Bridging the Gap Between Devices and Brains


This week, TechCrunch ran a worthwhile profile of Litho, a maker pro venture that’s working on a finger-worn device for controlling devices with gestures that sounds strikingly like Tom Cruise’s iconic user interface system in the 2002 Steven Speilberg science fiction flick “Minority Report.”

“Trying to interact with objects in the real world through a smartphone is like trying to do heart surgery with a spork,” founder Nat Martin told TechCrunch. “More often than not our phones end up being a frustrating barrier to the digital world, rather than a tool to enable interactions with it.”

The writeup isn’t intriguing just because Litho sounds like a competently executed hardware startup (though it has picked up funding from storied sources including Greycroft and Chris Albinson), it’s also impressive because of the extraordinary scope of the problem Martin and his associates want to solve — and the inroads they seem to be making toward solving it.

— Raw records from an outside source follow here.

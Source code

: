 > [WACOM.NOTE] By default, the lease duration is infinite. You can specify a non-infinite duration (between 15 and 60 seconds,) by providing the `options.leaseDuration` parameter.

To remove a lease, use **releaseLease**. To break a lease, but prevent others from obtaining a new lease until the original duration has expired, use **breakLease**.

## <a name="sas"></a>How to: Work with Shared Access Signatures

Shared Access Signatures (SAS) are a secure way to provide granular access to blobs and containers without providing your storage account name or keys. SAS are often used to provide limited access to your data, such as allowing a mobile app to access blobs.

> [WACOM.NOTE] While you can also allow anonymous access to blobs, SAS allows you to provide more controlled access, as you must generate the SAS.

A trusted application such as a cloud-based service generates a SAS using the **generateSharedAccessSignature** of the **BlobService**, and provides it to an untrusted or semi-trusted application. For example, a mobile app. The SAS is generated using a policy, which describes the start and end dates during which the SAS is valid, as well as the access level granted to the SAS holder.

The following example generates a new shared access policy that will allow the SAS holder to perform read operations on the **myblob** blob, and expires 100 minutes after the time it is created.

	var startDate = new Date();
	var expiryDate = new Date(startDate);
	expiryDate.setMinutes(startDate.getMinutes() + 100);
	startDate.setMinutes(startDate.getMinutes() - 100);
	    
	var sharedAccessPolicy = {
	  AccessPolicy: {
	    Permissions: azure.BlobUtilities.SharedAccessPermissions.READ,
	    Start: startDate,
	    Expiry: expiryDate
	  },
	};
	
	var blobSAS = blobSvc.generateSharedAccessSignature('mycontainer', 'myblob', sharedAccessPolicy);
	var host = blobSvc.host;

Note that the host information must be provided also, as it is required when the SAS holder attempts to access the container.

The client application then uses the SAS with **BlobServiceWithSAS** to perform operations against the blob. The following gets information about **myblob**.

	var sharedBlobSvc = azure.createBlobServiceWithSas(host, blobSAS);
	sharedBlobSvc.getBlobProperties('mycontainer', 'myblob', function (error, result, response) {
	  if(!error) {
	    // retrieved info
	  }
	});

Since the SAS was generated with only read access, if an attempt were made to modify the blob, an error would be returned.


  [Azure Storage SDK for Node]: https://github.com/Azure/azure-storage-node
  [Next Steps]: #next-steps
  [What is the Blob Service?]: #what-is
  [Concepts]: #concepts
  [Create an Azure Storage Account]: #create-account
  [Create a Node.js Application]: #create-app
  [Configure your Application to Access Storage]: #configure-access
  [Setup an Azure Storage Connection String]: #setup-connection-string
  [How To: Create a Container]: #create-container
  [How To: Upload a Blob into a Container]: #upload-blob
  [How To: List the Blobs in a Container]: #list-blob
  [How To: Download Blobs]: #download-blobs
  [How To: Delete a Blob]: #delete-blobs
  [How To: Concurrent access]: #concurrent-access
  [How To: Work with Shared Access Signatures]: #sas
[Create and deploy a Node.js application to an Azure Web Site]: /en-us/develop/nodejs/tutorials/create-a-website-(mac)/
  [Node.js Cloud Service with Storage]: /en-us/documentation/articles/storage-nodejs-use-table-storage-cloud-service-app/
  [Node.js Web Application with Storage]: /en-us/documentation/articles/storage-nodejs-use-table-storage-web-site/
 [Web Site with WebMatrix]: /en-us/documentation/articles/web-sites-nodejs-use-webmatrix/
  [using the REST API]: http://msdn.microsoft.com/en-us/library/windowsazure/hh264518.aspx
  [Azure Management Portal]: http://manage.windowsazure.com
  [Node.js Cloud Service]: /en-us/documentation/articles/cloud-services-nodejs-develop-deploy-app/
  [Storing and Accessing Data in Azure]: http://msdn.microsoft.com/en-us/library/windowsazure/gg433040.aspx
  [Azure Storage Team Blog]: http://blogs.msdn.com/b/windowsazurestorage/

Basically, they see a world that’s rapidly filling up with connected devices while mobile phones sputter as an interface to control them. If Litho can fill that gap — and avoid being shut out by a larger player that sees a similar opening in the market — it could be poised to upend not just the world of connected consumer electronics but the maker movement itself.

“Instead of an awkward and frustrating interface, developers can create precise yet effortless interactions in 3D space,” Martin told TechCrunch. “This opens up a whole new range of use cases — architects and designers can create precise 3D models in the context of the real world, and gamers can create a virtual theme park in their back garden simply by pointing and drawing.”